Scalable Solution to get latest row for each ID in BigQuery

Question

I have a quite large table with a field ID and another field as collection_time. I want to select latest record for each ID. Unfortunately combination of (ID, collection_time) time is not unique together in my data. I want just one of records with the maximum collection time. I have tried two solutions but none of them has worked for me:

First: using query

SELECT *  FROM 
(SELECT *, ROW_NUMBER() OVER (PARTITION BY ID ORDER BY collection_time) as rn 
FROM mytable)  where rn=1

This results in Resources exceeded error that I guess is because of ORDER BY in the query.

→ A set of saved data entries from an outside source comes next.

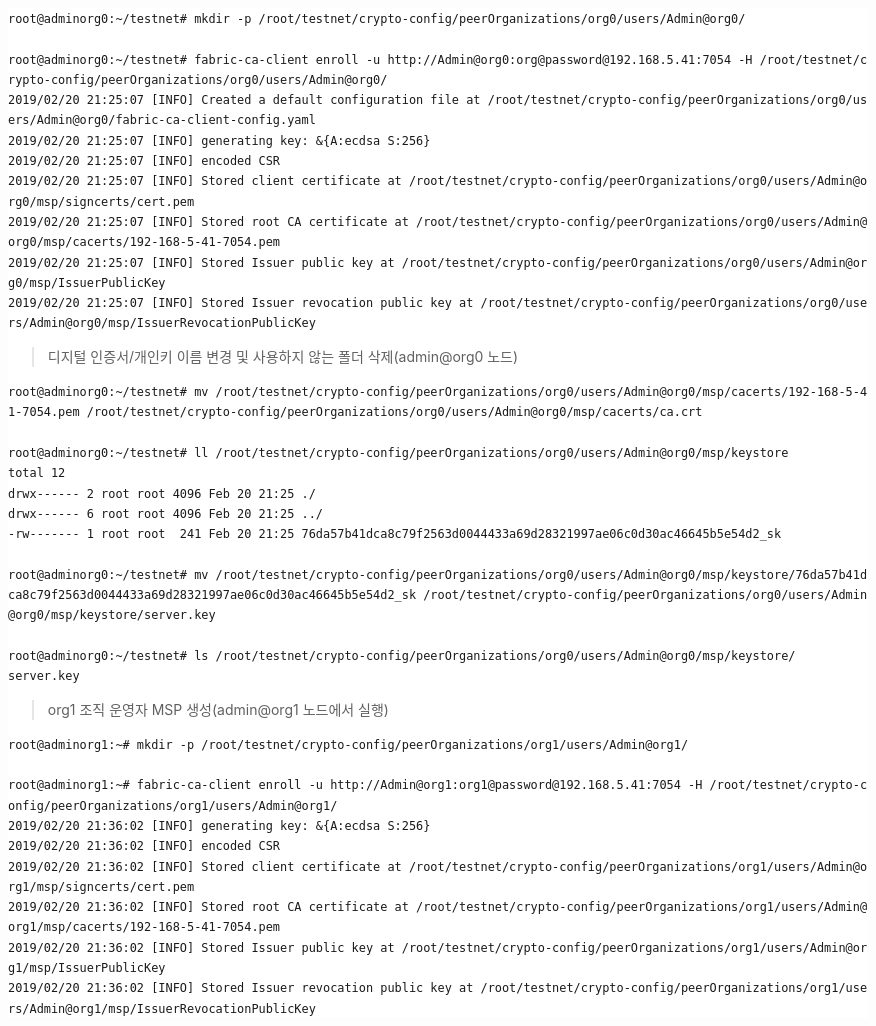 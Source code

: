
 ```
root@adminorg0:~/testnet# mkdir -p /root/testnet/crypto-config/peerOrganizations/org0/users/Admin@org0/

root@adminorg0:~/testnet# fabric-ca-client enroll -u http://Admin@org0:org@password@192.168.5.41:7054 -H /root/testnet/crypto-config/peerOrganizations/org0/users/Admin@org0/
2019/02/20 21:25:07 [INFO] Created a default configuration file at /root/testnet/crypto-config/peerOrganizations/org0/users/Admin@org0/fabric-ca-client-config.yaml
2019/02/20 21:25:07 [INFO] generating key: &{A:ecdsa S:256}
2019/02/20 21:25:07 [INFO] encoded CSR
2019/02/20 21:25:07 [INFO] Stored client certificate at /root/testnet/crypto-config/peerOrganizations/org0/users/Admin@org0/msp/signcerts/cert.pem
2019/02/20 21:25:07 [INFO] Stored root CA certificate at /root/testnet/crypto-config/peerOrganizations/org0/users/Admin@org0/msp/cacerts/192-168-5-41-7054.pem
2019/02/20 21:25:07 [INFO] Stored Issuer public key at /root/testnet/crypto-config/peerOrganizations/org0/users/Admin@org0/msp/IssuerPublicKey
2019/02/20 21:25:07 [INFO] Stored Issuer revocation public key at /root/testnet/crypto-config/peerOrganizations/org0/users/Admin@org0/msp/IssuerRevocationPublicKey
```  

> 디지털 인증서/개인키 이름 변경 및 사용하지 않는 폴더 삭제(admin@org0 노드)  

```
root@adminorg0:~/testnet# mv /root/testnet/crypto-config/peerOrganizations/org0/users/Admin@org0/msp/cacerts/192-168-5-41-7054.pem /root/testnet/crypto-config/peerOrganizations/org0/users/Admin@org0/msp/cacerts/ca.crt

root@adminorg0:~/testnet# ll /root/testnet/crypto-config/peerOrganizations/org0/users/Admin@org0/msp/keystore
total 12
drwx------ 2 root root 4096 Feb 20 21:25 ./
drwx------ 6 root root 4096 Feb 20 21:25 ../
-rw------- 1 root root  241 Feb 20 21:25 76da57b41dca8c79f2563d0044433a69d28321997ae06c0d30ac46645b5e54d2_sk

root@adminorg0:~/testnet# mv /root/testnet/crypto-config/peerOrganizations/org0/users/Admin@org0/msp/keystore/76da57b41dca8c79f2563d0044433a69d28321997ae06c0d30ac46645b5e54d2_sk /root/testnet/crypto-config/peerOrganizations/org0/users/Admin@org0/msp/keystore/server.key

root@adminorg0:~/testnet# ls /root/testnet/crypto-config/peerOrganizations/org0/users/Admin@org0/msp/keystore/
server.key
```  

> org1 조직 운영자 MSP 생성(admin@org1 노드에서 실행)  

```
root@adminorg1:~# mkdir -p /root/testnet/crypto-config/peerOrganizations/org1/users/Admin@org1/

root@adminorg1:~# fabric-ca-client enroll -u http://Admin@org1:org1@password@192.168.5.41:7054 -H /root/testnet/crypto-config/peerOrganizations/org1/users/Admin@org1/
2019/02/20 21:36:02 [INFO] generating key: &{A:ecdsa S:256}
2019/02/20 21:36:02 [INFO] encoded CSR
2019/02/20 21:36:02 [INFO] Stored client certificate at /root/testnet/crypto-config/peerOrganizations/org1/users/Admin@org1/msp/signcerts/cert.pem
2019/02/20 21:36:02 [INFO] Stored root CA certificate at /root/testnet/crypto-config/peerOrganizations/org1/users/Admin@org1/msp/cacerts/192-168-5-41-7054.pem
2019/02/20 21:36:02 [INFO] Stored Issuer public key at /root/testnet/crypto-config/peerOrganizations/org1/users/Admin@org1/msp/IssuerPublicKey
2019/02/20 21:36:02 [INFO] Stored Issuer revocation public key at /root/testnet/crypto-config/peerOrganizations/org1/users/Admin@org1/msp/IssuerRevocationPublicKey

```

Second Using join between table and latest time:

(SELECT tab1.* 
FROM mytable AS tab1
INNER JOIN EACH 
(SELECT ID, MAX(collection_time) AS second_time 
FROM mytable GROUP EACH BY ID) AS tab2
ON tab1.ID=tab2.ID AND tab1.collection_time=tab2.second_time) 

this solution does not work for me because (ID, collection_time) are not unique together so in JOIN result there would be multiple rows for each ID.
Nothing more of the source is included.